Tsipras told reporters on Sunday that a dispute between the International Monetary Fund (IMF) and the European Union over how to make Greece’s debt sustainable was causing damanging delays to the country’s recovery.
We are closer than ever before to a solution to this crisis. What is delaying the effort of regaining the trust of the markets is the constant disagreement between the European institutions and the IMF,” Tsipras said during a press conference at the Thessaloniki International Fair.
“The IMF has set a deadline for the end of this year […]. A country that has gone through such a harsh adjustment can’t wait any longer. Its people are entitled to a fair solution of the debt issue,” he said.
“The Greek problem is a European problem,” he added.
The IMF has announced that it will stop funding Greece’s bailout plans if it fails to see measures from the EU designed to cut Greece’s massive debt burden. The IMF and EU creditors disagree on just how much Athens can improve its finances through ongoing reforms.
The EU’s Economic Affairs commissioner Pierre Moscovici said that Greece had to deliver on 15 reforms, with only two of those achieved so far.
Greece has been struggling to follow through on new sets of reforms, which the IMF says are required to unlock 2.8 billion euros ($3 billion) in bailout loans. Success in pushing those reforms through would also allow Greece to qualify for negotiations on debt relief later in the year.

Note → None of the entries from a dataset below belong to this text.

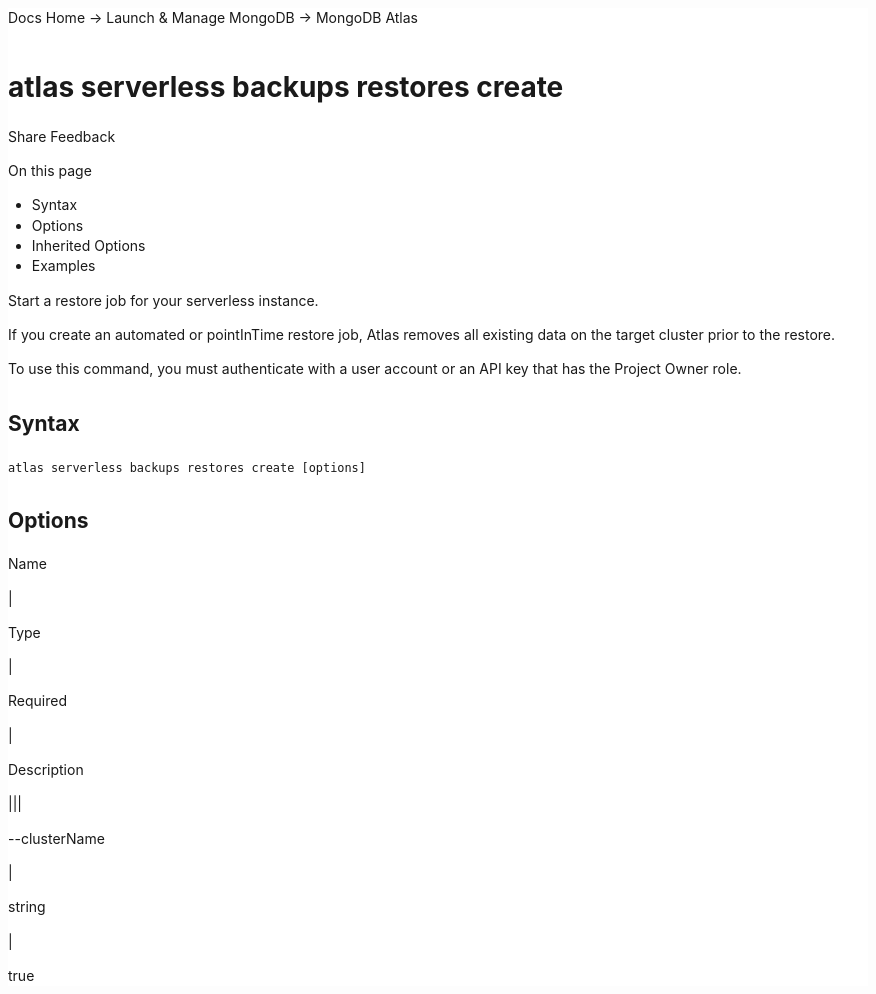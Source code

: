 Docs Home → Launch & Manage MongoDB → MongoDB Atlas

# atlas serverless backups restores create

Share Feedback

On this page

  * Syntax
  * Options
  * Inherited Options
  * Examples

Start a restore job for your serverless instance.

If you create an automated or pointInTime restore job, Atlas removes all
existing data on the target cluster prior to the restore.

To use this command, you must authenticate with a user account or an API key
that has the Project Owner role.

## Syntax

    
    
    atlas serverless backups restores create [options]  
      
  
## Options

Name

|

Type

|

Required

|

Description  
  
|||  
  
\--clusterName

|

string

|

true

The IMF has yet to decide whether it will participate in a third international bailout program that Greece signed up to in mid-2015, saying it was not convinced that Greece’s debt was sustainable. The country’s current debt-to-GDP ratio is the highest in the eurozone, exceeding 170 percent of national output.
Some 14,000 people demonstrated on the streets of Thessaloniki, the second largest city of Greece, on September 10, protesting against planned austerity measures.